Le Ministère des Mines confirme l’ampleur de la contrebande. Selon un bilan couvrant la période 2021-2025, moins de 2 tonnes d’or ont été officiellement déclarées, contre plus de 44 tonnes sorties frauduleusement du pays.
La polémique a démarré il y a quelques mois avec la fuite d’un document confidentiel faisant état d’un vaste trafic d’or qui prospère au Cameroun. La quantité d’or officiellement déclarée à l’exportation serait très en deçà de la production réelle. Le document désignait également Dubaï comme principale plaque tournante de cet or.
C’est ainsi qu’est né le « scandale de l’or », avec en toile de fond des soupçons visant de hautes personnalités du pays.
Le MINMIDT confirme les chiffres de la contrebande
Face à la polémique, le Ministère des Mines, de l’Industrie et du Développement Technologique a publié un tableau récapitulatif des exploitations aurifères au Cameroun sur les cinq dernières années, de 2021 à 2025.
Dans sa synthèse, le ministère dresse un constat alarmant.
Sur la période, seuls 1,9 tonne d’or ont été officiellement déclarés à l’exportation.
En revanche, 44,3 tonnes d’or seraient sorties du pays en contrebande.

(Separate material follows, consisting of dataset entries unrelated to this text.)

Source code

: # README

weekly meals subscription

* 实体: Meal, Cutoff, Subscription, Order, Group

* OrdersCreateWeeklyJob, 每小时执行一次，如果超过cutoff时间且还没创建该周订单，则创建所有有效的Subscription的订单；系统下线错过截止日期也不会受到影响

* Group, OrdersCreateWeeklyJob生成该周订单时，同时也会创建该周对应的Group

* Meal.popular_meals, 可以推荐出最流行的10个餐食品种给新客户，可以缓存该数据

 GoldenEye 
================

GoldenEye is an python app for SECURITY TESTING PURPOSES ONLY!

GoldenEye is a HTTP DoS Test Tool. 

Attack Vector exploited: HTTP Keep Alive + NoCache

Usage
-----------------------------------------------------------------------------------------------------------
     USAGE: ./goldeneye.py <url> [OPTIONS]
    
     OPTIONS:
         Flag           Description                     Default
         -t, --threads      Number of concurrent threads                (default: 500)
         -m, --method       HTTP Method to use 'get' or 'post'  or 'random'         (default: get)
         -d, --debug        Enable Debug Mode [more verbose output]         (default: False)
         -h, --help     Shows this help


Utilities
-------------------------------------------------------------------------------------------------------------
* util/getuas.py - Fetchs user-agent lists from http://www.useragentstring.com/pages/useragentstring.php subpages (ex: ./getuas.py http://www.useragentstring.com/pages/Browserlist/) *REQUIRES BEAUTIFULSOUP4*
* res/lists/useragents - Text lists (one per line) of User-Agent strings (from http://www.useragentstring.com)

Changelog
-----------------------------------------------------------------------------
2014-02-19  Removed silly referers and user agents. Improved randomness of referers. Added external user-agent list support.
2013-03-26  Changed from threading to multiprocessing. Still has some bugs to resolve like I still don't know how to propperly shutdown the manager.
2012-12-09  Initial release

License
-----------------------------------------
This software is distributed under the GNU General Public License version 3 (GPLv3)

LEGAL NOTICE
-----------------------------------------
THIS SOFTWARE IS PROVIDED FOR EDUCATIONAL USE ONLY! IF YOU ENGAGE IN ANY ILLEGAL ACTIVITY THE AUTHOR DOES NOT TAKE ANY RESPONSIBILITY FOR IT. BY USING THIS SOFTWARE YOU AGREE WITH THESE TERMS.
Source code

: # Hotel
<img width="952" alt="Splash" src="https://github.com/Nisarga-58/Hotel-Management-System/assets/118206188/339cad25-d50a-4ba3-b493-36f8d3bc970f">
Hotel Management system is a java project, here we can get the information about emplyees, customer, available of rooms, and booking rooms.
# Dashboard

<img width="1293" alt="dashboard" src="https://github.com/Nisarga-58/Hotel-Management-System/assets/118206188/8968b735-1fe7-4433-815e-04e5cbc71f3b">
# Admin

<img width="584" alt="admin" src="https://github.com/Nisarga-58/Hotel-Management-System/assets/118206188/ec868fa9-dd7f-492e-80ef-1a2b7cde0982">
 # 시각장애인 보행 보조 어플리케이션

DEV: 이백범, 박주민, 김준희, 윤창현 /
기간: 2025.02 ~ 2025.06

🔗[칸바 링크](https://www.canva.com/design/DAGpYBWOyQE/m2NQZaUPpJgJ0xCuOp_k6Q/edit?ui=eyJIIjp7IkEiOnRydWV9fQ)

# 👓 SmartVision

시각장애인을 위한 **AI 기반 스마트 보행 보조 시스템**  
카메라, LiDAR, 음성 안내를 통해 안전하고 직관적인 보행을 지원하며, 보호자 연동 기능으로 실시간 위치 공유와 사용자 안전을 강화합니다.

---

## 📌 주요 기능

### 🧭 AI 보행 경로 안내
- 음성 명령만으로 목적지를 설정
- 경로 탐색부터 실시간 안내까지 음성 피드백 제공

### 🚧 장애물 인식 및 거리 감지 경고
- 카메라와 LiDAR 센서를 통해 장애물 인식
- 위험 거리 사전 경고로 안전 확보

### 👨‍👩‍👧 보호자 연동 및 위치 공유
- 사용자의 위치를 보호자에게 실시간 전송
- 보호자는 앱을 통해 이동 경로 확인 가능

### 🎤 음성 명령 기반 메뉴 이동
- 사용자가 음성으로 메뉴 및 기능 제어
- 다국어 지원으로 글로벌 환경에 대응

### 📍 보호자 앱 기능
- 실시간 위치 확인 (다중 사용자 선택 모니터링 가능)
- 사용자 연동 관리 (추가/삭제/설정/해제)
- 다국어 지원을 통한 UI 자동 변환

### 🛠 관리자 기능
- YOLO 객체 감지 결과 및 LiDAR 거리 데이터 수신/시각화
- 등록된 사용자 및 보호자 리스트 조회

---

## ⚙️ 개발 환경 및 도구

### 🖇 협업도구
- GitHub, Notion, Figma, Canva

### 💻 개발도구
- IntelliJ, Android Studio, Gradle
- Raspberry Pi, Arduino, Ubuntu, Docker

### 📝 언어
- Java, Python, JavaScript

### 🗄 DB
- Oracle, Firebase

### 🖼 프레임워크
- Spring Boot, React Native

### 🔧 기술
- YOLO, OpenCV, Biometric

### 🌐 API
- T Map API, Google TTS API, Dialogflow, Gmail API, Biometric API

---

L’écart est donc de 42,4 tonnes. Le ministère estime la valeur de cet or non déclaré à environ 2000 milliards de FCFA.
Conséquence : l’Etat camerounais a subi d’importantes pertes fiscales. Le MINMIDT les évalue à 577,51 milliards de FCFA entre 2021 et 2025.

Dubaï cité comme destination principale
Le document fuité pointait déjà Dubaï comme destination finale de l’or camerounais. La synthèse du ministère ne dément pas cette information.
Sans citer de noms, elle confirme que d’importants volumes d’or quittent le territoire national par des circuits informels pour être écoulés sur les marchés internationaux, avec les Émirats Arabes Unis comme hub principal.
Cette situation relance le débat sur le contrôle aux frontières, la traçabilité des minerais et la gouvernance du secteur minier.
Un manque à gagner colossal pour l’Etat
Avec 577,51 milliards de FCFA de pertes, le Cameroun se prive de ressources considérables. Cette somme aurait pu servir à financer des infrastructures, la santé, l’éducation ou encore la subvention des produits de première nécessité.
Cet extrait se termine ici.